By Volunteer Nurse Practitioner Brad Snyder
It’s being a chameleon, becoming whoever the person you’re with needs you to be. It’s waking up everyday knowing that undoubtedly you will change a life and in return have yours changed. It’s pushing yourself to new limits, frequently on the edge of comfort as you try your best to fix and heal the person in front of you. It’s brainstorming at the bedside with a team of gifted clinicians trying to figure out the cause of a man’s internal bleeding as his blood counts continue to drop. It’s checking on a 1 day old then suddenly grabbing the oxygen and performing a resuscitation when he changes without any warning. It’s coming together in a moment’s notice and becoming one skilled unit, fighting the battle to keep a little life alive. It’s winning the battle.
It’s watching a doctor’s skill as he diagnoses cardiac anomalies with an echo or saves a woman from bleeding out during a complicated C-section. It’s opening books and crunching numbers as you try to solve a medical mystery alongside other uncertain fighters pulling deep on dusty knowledge and experience. It’s coming to a solution while vulnerably admitting that you’re not 100% certain of this plan, but it’s the best we can do with what we have. It’s feeling the slight relief of a definitive partnership amidst ambiguity and uncertainty. It’s seeing a nurse take peanut butter and a spoon into the room of a patient with severe burns and watching her patiently give one spoon at a time. It’s looking into her determined eyes as she says, “I know I can’t fix the burns but this is what I can do, so I’m doing it.” It’s feeling a rush of compassion flow through your body.
It’s a nurse’s poignant assessment as she picks up danger signs in pregnancy and prevents a catastrophe. It’s giving a woman a chance to be a mother, one of life’s greatest gifts. It’s a counselor gently comforting a suicidal woman buried deep in a cloud of depression with the fear of no way out. It’s giving her a glimpse of light and the possibility that this doesn’t have to last forever. It’s walking into a room as a midwife with experience twice as long as you’ve been alive turns the breech baby of a woman in active labor. It’s hearing the cry of a healthy baby and taking a collective sigh of relief. It’s feeling grateful to have such skilled, passionate people on your team.

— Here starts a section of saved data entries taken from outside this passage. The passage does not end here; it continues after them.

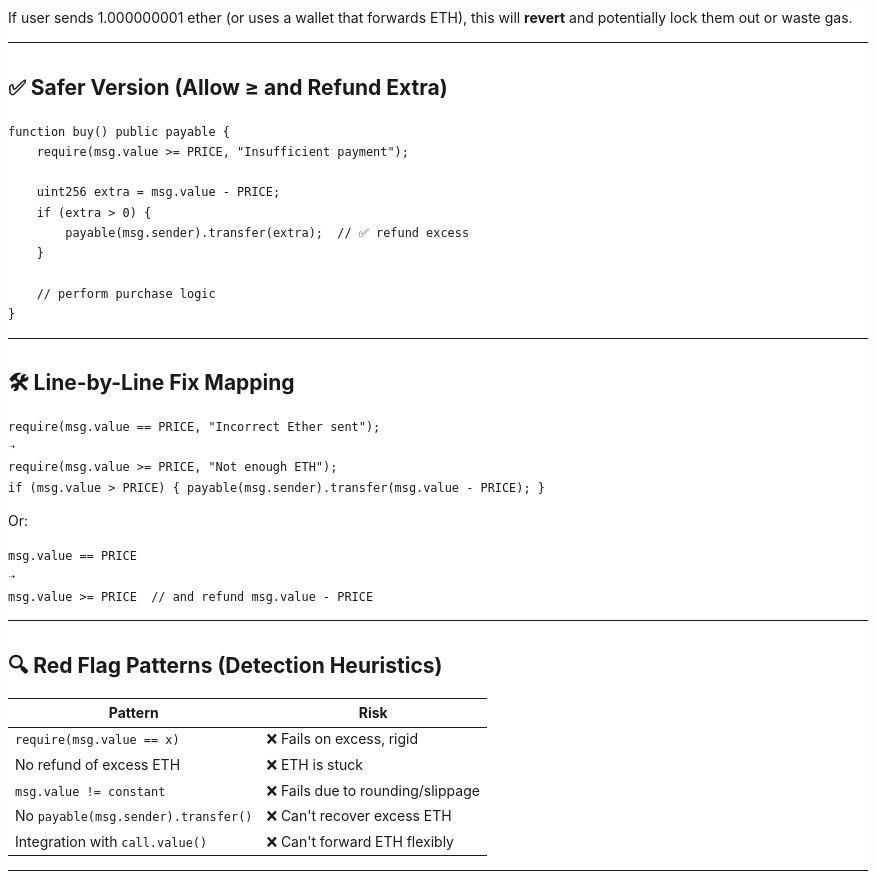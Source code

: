 If user sends 1.000000001 ether (or uses a wallet that forwards ETH), this will **revert** and potentially lock them out or waste gas.

---

## ✅ Safer Version (Allow ≥ and Refund Extra)

```solidity
function buy() public payable {
    require(msg.value >= PRICE, "Insufficient payment");

    uint256 extra = msg.value - PRICE;
    if (extra > 0) {
        payable(msg.sender).transfer(extra);  // ✅ refund excess
    }

    // perform purchase logic
}
```

---

## 🛠️ Line-by-Line Fix Mapping

```text
require(msg.value == PRICE, "Incorrect Ether sent");
➝
require(msg.value >= PRICE, "Not enough ETH");
if (msg.value > PRICE) { payable(msg.sender).transfer(msg.value - PRICE); }
```

Or:

```text
msg.value == PRICE
➝
msg.value >= PRICE  // and refund msg.value - PRICE
```

---

## 🔍 Red Flag Patterns (Detection Heuristics)

| Pattern                             | Risk                             |
| ----------------------------------- | -------------------------------- |
| `require(msg.value == x)`           | ❌ Fails on excess, rigid         |
| No refund of excess ETH             | ❌ ETH is stuck                   |
| `msg.value != constant`             | ❌ Fails due to rounding/slippage |
| No `payable(msg.sender).transfer()` | ❌ Can't recover excess ETH       |
| Integration with `call.value()`     | ❌ Can't forward ETH flexibly     |

---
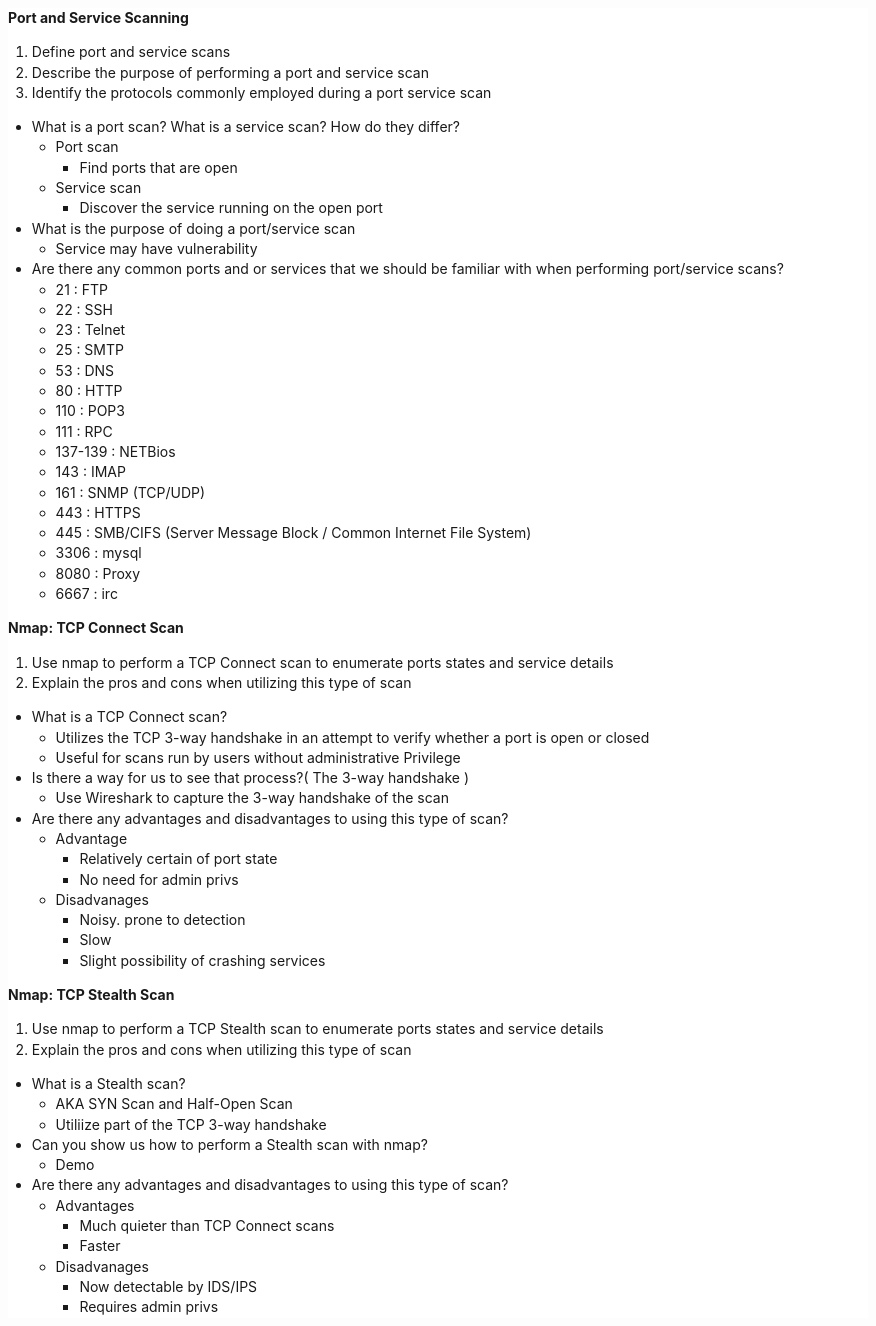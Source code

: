**Port and Service Scanning**
1. Define port and service scans
2. Describe the purpose of performing a port and service scan
3. Identify the protocols commonly employed during a port service scan
- What is a port scan? What is a service scan? How do they differ?
    - Port scan
        - Find ports that are open
    - Service scan
        - Discover the service running on the open port 
- What is the purpose of doing a port/service scan
    - Service may have vulnerability
- Are there any common ports and or services that we should be familiar with when performing port/service scans?
    - 21 : FTP
    - 22 : SSH
    - 23 : Telnet
    - 25 : SMTP
    - 53 : DNS
    - 80 : HTTP
    - 110 : POP3
    - 111 : RPC
    - 137-139 : NETBios
    - 143 : IMAP 
    - 161 : SNMP (TCP/UDP)
    - 443 : HTTPS
    - 445 : SMB/CIFS (Server Message Block / Common Internet File System)
    - 3306 : mysql
    - 8080 : Proxy
    - 6667 : irc

**Nmap: TCP Connect Scan**
1. Use nmap to perform a TCP Connect scan to enumerate ports states and service details
2. Explain the pros and cons when utilizing this type of scan
- What is a TCP Connect scan?
    - Utilizes the TCP 3-way handshake in an attempt to verify whether a port is open or closed
    - Useful for scans run by users without administrative Privilege
- Is there a way for us to see that process?( The 3-way handshake )
    - Use Wireshark to capture the 3-way handshake of the scan
- Are there any advantages and disadvantages to using this type of scan?
    - Advantage
        - Relatively certain of port state
        - No need for admin privs
    - Disadvanages
        - Noisy. prone to detection
        - Slow 
        - Slight possibility of crashing services
    
**Nmap: TCP Stealth Scan**
1. Use nmap to perform a TCP Stealth scan to enumerate ports states and service details
2. Explain the pros and cons when utilizing this type of scan
- What is a Stealth scan?
    - AKA SYN Scan and Half-Open Scan
    - Utiliize part of the TCP 3-way handshake
- Can you show us how to perform a Stealth scan with nmap?
    - Demo
- Are there any advantages and disadvantages to using this type of scan?
    - Advantages 
        - Much quieter than TCP Connect scans
        - Faster
    - Disadvanages
        - Now detectable by IDS/IPS
        - Requires admin privs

It’s hearing the gentle humming of a mother who just lost her 6-year old to a battle against sickle cell disease. It’s walking outside with a father as he holds back tears surrounded by family and friends and giving him a safe space to feel whatever he needs to feel. It’s being a quiet presence as he sobs in your arms in a moment of utter grief and disbelief. It’s realizing that pain like this can only be felt by others who have experienced such a profound loss.
It’s staying up through the night diligently monitoring two premature babies as they struggle to survive in an incubator instead of the safety of their mother’s womb. It’s reading neonatology articles, emailing colleagues and adapting guidelines to what we can do here. It’s watching mothers give their babies life-saving breast milk to keep their tiny bodies growing. It’s praying that it all works out. It’s going home and preparing to wake up and do it all over again tomorrow. It’s holding onto hope. It’s who we are. It’s why we’re here.